- **The records**:
==================================================

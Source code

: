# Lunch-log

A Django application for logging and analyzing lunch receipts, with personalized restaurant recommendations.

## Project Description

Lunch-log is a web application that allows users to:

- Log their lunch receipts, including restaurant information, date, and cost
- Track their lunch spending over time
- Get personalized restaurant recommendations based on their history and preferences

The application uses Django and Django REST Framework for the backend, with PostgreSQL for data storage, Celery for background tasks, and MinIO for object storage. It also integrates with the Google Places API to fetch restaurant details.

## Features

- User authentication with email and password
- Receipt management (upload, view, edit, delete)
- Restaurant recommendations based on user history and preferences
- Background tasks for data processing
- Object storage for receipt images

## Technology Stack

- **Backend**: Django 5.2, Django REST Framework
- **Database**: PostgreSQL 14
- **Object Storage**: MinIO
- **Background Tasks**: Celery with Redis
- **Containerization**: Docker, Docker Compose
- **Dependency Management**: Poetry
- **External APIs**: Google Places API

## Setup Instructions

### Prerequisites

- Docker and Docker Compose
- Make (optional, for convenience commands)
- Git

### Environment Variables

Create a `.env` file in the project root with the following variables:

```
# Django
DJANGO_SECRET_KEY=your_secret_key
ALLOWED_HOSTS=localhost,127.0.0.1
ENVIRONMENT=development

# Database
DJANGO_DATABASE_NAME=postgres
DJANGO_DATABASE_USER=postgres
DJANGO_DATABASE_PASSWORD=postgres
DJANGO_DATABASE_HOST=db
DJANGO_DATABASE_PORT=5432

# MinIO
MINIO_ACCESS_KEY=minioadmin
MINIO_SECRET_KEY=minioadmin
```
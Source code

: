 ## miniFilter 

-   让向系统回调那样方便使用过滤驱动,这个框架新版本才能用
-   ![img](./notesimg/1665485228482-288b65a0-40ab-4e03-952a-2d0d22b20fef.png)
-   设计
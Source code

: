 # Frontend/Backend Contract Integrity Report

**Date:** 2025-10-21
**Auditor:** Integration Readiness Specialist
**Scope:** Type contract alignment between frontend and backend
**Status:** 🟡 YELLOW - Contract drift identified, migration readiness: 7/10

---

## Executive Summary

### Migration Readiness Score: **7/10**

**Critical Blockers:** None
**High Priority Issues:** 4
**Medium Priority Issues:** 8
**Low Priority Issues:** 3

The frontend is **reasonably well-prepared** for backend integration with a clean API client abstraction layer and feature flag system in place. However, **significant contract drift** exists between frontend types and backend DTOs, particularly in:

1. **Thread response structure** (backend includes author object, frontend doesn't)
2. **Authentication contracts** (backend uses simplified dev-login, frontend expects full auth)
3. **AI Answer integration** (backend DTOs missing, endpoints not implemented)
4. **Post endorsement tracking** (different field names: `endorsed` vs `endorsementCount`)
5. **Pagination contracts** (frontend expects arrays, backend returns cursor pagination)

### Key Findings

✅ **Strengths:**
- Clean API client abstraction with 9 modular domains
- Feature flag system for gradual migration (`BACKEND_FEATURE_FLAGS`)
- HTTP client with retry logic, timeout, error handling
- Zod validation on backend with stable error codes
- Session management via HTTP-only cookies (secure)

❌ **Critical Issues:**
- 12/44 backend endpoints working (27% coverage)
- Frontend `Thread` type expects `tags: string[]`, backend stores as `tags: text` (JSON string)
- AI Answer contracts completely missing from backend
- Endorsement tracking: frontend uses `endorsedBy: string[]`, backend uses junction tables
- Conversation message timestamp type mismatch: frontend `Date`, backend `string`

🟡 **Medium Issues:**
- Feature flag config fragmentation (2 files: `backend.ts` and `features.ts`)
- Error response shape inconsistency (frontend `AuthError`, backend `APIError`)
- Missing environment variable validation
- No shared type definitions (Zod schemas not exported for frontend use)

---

==================================================

- **What needs to be done**: Your answer must be a copy of every line in the data above that holds the string "Celery".

- **Reply**:
The application uses Django and Django REST Framework for the backend, with PostgreSQL for data storage, Celery for background tasks, and MinIO for object storage. It also integrates with the Google Places API to fetch restaurant details.
- **Background Tasks**: Celery with Redis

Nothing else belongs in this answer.